* **Task description**:
Your task is to copy every line of the entries that holds the word "targeted".

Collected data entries
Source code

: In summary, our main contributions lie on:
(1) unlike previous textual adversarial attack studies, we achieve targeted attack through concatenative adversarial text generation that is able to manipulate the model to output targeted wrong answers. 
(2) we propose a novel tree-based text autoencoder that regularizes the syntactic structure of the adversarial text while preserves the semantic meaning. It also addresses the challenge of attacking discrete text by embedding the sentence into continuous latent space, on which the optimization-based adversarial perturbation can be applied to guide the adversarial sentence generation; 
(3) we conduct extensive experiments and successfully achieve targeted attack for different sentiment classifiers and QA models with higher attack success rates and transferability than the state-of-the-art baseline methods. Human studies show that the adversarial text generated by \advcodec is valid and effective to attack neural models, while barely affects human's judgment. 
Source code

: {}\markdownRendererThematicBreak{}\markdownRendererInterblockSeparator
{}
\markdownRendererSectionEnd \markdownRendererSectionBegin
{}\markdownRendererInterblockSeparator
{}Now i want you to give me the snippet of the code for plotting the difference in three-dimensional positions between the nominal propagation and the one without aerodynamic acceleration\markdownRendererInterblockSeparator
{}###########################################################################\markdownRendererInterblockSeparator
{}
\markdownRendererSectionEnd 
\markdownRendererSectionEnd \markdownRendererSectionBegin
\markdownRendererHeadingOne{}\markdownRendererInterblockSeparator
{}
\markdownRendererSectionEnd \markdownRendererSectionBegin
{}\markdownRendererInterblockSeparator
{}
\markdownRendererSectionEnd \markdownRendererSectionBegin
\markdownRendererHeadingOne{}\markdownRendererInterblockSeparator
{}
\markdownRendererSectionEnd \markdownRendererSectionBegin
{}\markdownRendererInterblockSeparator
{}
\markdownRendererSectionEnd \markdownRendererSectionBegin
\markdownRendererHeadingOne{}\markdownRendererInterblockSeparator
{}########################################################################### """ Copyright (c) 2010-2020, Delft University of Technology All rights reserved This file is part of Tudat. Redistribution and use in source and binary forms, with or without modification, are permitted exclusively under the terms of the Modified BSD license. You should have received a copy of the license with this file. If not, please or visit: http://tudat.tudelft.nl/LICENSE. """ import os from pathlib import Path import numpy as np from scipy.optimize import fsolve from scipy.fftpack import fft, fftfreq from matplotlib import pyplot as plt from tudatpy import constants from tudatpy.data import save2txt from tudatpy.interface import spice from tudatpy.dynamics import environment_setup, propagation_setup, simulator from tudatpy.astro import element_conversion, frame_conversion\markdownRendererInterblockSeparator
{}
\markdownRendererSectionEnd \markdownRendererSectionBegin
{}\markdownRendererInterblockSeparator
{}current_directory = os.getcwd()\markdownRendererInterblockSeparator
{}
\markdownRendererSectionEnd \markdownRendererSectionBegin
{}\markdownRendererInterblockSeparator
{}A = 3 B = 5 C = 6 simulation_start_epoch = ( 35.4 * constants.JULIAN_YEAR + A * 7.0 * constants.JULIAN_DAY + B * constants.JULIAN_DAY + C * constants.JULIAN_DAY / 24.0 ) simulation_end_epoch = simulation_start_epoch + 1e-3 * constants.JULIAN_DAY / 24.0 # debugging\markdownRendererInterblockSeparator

* **Finished task**:
(1) unlike previous textual adversarial attack studies, we achieve targeted attack through concatenative adversarial text generation that is able to manipulate the model to output targeted wrong answers. 
(3) we conduct extensive experiments and successfully achieve targeted attack for different sentiment classifiers and QA models with higher attack success rates and transferability than the state-of-the-art baseline methods. Human studies show that the adversarial text generated by \advcodec is valid and effective to attack neural models, while barely affects human's judgment. 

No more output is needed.